-- Extracted information follows --

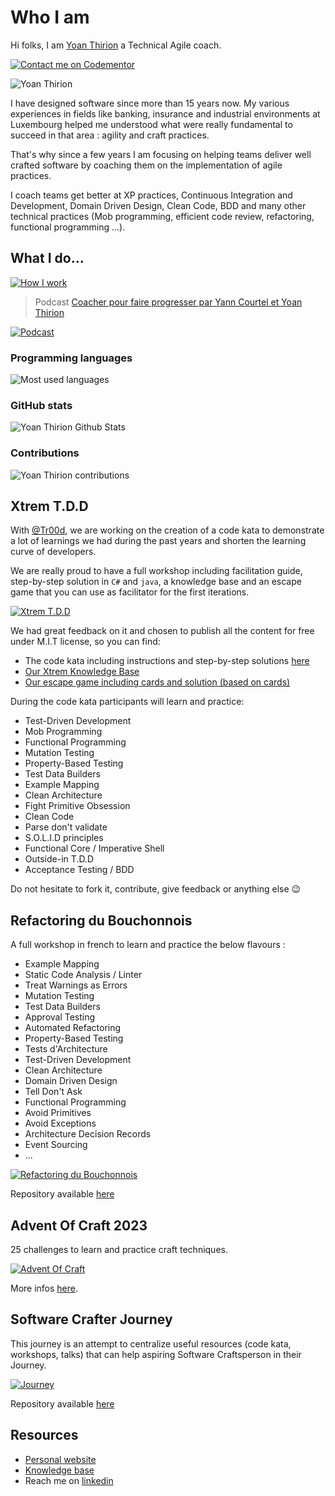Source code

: # Who I am
Hi folks, I am [Yoan Thirion](https://www.linkedin.com/in/yoanthirion) a Technical Agile coach.

[![Contact me on Codementor](https://www.codementor.io/m-badges/ythirion/book-session.svg)](https://www.codementor.io/@ythirion?refer=badge)

![Yoan Thirion](img/yot-brain.png)

I have designed software since more than 15 years now. My various experiences in fields like banking, insurance and industrial environments at Luxembourg helped me understood what were really fundamental to succeed in that area : agility and craft practices.

That's why since a few years I am focusing on helping teams deliver well crafted software by coaching them on the implementation of agile practices.

I coach teams get better at XP practices, Continuous Integration and Development, Domain Driven Design, Clean Code, BDD and many other technical practices 
(Mob programming, efficient code review, refactoring, functional programming ...).

## What I do...
[![How I work](img/promyze-article.png)](https://www.promyze.com/interview-technical-agile-coaching/)

> Podcast [Coacher pour faire progresser par Yann Courtel et Yoan Thirion](https://podcast.ausha.co/tech-lead-corner-3/yoan-thirion-et-yann-courtel-coacher-pour-faire-progresser)

[![Podcast](img/tech-lead-corner.png)](https://podcast.ausha.co/tech-lead-corner-3/yoan-thirion-et-yann-courtel-coacher-pour-faire-progresser)

### Programming languages
![Most used languages](https://github-readme-stats.vercel.app/api/top-langs/?username=ythirion&layout=compact&theme=gotham)

### GitHub stats
![Yoan Thirion Github Stats](https://github-readme-stats.vercel.app/api?username=ythirion&show_icons=true&theme=gotham)

### Contributions
![Yoan Thirion contributions](https://github-readme-streak-stats.herokuapp.com/?user=ythirion&show_icons=true&theme=gotham)

## Xtrem T.D.D
With [@Tr00d](https://github.com/tr00d), we are working on the creation of  a code kata to demonstrate a lot of learnings we had during the past years and 
shorten the learning curve of developers.

We are really proud to have a full workshop including facilitation guide, step-by-step solution in `C#` and `java`, a knowledge base and an escape game that you 
can use as facilitator for the first iterations.

[![Xtrem T.D.D](img/xtrem-tdd.png)](https://github.com/les-tontons-crafters/xtrem-tdd-money-kata)

We had great feedback on it and chosen to publish all the content for free under M.I.T license, so you can find:
- The code kata including instructions and step-by-step solutions [here](https://github.com/les-tontons-crafters/xtrem-tdd-money-kata)
- [Our Xtrem Knowledge Base](https://xtrem-tdd.netlify.app/)
- [Our escape game including cards and solution (based on cards)](https://github.com/les-tontons-crafters/xtrem-tdd-escape-game)

During the code kata participants will learn and practice: 
- Test-Driven Development
- Mob Programming
- Functional Programming
- Mutation Testing
- Property-Based Testing
- Test Data Builders
- Example Mapping
- Clean Architecture
- Fight Primitive Obsession
- Clean Code
- Parse don't validate
- S.O.L.I.D principles
- Functional Core / Imperative Shell
- Outside-in T.D.D
- Acceptance Testing / BDD

Do not hesitate to fork it, contribute, give feedback or anything else 😉

## Refactoring du Bouchonnois
A full workshop in french to learn and practice the below flavours :
- Example Mapping
- Static Code Analysis / Linter
- Treat Warnings as Errors
- Mutation Testing
- Test Data Builders
- Approval Testing
- Automated Refactoring
- Property-Based Testing
- Tests d'Architecture
- Test-Driven Development
- Clean Architecture
- Domain Driven Design
- Tell Don't Ask
- Functional Programming
- Avoid Primitives
- Avoid Exceptions
- Architecture Decision Records
- Event Sourcing
- ...

[![Refactoring du Bouchonnois](https://raw.githubusercontent.com/ythirion/refactoring-du-bouchonnois/main/img/refactoring-du-bouchonnois.webp)](https://github.com/ythirion/refactoring-du-bouchonnois)

Repository available [here](https://github.com/ythirion/refactoring-du-bouchonnois)

## Advent Of Craft 2023
25 challenges to learn and practice craft techniques.

[![Advent Of Craft](https://github.com/ythirion/software-crafter-journey/blob/main/img/advent-of-craft.png)](https://github.com/advent-of-craft/advent-of-craft)

More infos [here](https://github.com/advent-of-craft/advent-of-craft).

## Software Crafter Journey
This journey is an attempt to centralize useful resources (code kata, workshops, talks) that can help aspiring Software Craftsperson in their Journey.

[![Journey](https://raw.githubusercontent.com/ythirion/software-crafter-journey/main/img/crafter-journey.webp)](https://github.com/ythirion/software-crafter-journey)

Repository available [here](https://github.com/ythirion/software-crafter-journey)

## Resources
- [Personal website](https://www.yoan-thirion.com/#home)
- [Knowledge base](https://yoan-thirion.gitbook.io/knowledge-base/)
- Reach me on [linkedin](https://www.linkedin.com/in/yoanthirion)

-- Extracted information concluded --

Task instructions – Scan the preceding listing for lines that contain the word "tontons". Give only how many there are.

Solved problem – 3